We've also had multiple rounds of 'we need to downsize to keep the company healthy' which generally has ended up in the community losing the voices we had in the company, and leading to a much more difficult time in it.
In the time since we first posted this post - the data dumps, which essentially are our insurance policy should the company go evil, were no longer updated, though this might no longer be the case. There was no consultation or even prior announcements of this. It doesn't even stop use of SE data in genAI tools since most of the big companies can just scrape the information... Which feels like an unnecessary bridge is currently on fire. Since then, due to a lot of pressure this move was reversed, but the damage to trust has been done.
Stack's always been 'We need to do this now' and not 'how do we build competencies and trust for the future'. It's been short-sighted - admittedly in the same way that most tech companies seem to be, focusing on the next quarter rather than the long term.

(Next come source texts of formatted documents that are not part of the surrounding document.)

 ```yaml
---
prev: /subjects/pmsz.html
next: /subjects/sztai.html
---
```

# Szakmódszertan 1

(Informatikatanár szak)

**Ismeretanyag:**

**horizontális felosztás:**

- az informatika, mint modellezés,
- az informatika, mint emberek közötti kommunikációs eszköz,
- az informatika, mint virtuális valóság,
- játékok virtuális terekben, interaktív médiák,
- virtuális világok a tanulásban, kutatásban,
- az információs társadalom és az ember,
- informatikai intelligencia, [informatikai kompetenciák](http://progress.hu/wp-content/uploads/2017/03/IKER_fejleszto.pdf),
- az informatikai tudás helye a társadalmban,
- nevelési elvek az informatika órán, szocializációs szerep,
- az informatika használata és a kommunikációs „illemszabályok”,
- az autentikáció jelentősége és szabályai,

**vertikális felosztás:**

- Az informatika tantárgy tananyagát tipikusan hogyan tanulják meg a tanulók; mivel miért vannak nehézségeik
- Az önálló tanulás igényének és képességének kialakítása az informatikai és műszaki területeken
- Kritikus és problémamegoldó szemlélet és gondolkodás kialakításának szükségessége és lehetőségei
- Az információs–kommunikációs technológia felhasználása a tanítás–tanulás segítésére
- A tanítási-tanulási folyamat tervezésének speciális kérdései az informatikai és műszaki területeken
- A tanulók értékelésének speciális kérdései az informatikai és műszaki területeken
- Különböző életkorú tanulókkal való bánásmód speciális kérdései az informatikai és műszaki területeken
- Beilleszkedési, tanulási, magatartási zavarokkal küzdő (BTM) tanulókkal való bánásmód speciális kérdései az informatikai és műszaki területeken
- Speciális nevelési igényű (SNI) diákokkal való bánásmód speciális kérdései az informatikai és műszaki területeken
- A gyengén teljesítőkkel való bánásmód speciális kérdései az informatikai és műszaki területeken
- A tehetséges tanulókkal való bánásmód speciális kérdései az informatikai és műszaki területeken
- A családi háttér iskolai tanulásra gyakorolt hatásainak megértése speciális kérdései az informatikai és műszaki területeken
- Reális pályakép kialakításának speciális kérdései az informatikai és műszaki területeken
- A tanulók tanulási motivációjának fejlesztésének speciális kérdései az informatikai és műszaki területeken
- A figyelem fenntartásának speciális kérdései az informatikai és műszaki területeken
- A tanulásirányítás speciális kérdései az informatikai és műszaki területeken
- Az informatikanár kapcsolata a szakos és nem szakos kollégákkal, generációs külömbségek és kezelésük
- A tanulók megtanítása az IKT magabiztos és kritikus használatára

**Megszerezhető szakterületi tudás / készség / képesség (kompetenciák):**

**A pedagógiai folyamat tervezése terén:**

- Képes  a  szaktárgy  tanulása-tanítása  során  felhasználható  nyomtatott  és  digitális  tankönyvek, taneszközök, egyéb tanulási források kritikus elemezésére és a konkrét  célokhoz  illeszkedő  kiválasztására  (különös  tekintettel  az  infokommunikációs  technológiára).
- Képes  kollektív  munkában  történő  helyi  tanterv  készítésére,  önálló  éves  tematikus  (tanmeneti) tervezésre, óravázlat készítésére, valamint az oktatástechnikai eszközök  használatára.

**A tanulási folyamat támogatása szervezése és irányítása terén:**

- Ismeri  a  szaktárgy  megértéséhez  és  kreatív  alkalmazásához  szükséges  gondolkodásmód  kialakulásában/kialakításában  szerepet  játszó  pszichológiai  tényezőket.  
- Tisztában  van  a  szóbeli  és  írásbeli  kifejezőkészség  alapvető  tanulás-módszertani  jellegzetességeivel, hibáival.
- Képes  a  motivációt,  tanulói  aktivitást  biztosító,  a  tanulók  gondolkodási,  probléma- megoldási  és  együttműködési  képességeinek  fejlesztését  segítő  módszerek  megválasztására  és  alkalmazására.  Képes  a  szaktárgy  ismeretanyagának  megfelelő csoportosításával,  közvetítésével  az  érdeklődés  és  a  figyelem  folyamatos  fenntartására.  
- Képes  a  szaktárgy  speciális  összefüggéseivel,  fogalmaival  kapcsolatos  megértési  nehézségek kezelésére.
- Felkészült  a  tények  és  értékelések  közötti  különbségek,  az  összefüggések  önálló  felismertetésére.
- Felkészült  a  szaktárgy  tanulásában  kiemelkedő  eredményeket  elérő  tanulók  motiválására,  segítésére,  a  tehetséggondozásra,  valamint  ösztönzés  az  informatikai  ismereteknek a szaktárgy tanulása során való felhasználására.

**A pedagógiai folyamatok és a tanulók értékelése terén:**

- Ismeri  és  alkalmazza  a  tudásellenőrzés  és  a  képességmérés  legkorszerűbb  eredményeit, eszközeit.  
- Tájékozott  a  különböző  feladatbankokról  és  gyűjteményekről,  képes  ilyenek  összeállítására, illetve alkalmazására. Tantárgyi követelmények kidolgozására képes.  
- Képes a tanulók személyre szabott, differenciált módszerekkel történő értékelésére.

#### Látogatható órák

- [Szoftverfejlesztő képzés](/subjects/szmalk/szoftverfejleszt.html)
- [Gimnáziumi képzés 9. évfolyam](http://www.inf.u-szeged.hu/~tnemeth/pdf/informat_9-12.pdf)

I've... been working on problems that started a decade ago, chipping away at them before suddenly having a giant pile of new problems dumped on it. I'm royally frustrated because eventually there's going to be a point where the things that keep moderators going are simply outweighed by the problems caused by policies that really don't reflect the realities of the sites as they are.
I guess if you got this far, you're actually interested.
Are there actually long term, 'we're sticking to this' plans to get to profitability and community growth? I mean if y'all are firing people, like Meta (who made a bad bet on VR), Twitter (which was bought by someone who made a bad bet on Twitter)... It means something is 'wrong'. We're invariably told everything is fine, and then things go wrong. This isn't the first time, and it's a case of 'say hi to the new management, same as the old management'?
Are there longer term plans to make working for SE more attractive to community members - and to make a greater effort towards hiring in the community? Seeing multiple rounds of downsizing clearly doesn't help.
Is there an actual plan for community growth as far as getting people to stick around? Sometimes it feels like it's a marketing term rather than an actual desire to do better. The community is people, not AI.
I feel like there's a major disconnect, and a lack of understanding of the mechanics and culture of the communities. Are there any long term plans to improve this? We shouldn't see changes in core mechanics and community policies without consultation, and many of these seem to cater towards the 'outside' and the 'complainers' rather than the people who're active.
Is there any plan for popular community requested features to get on the roadmap any time soon?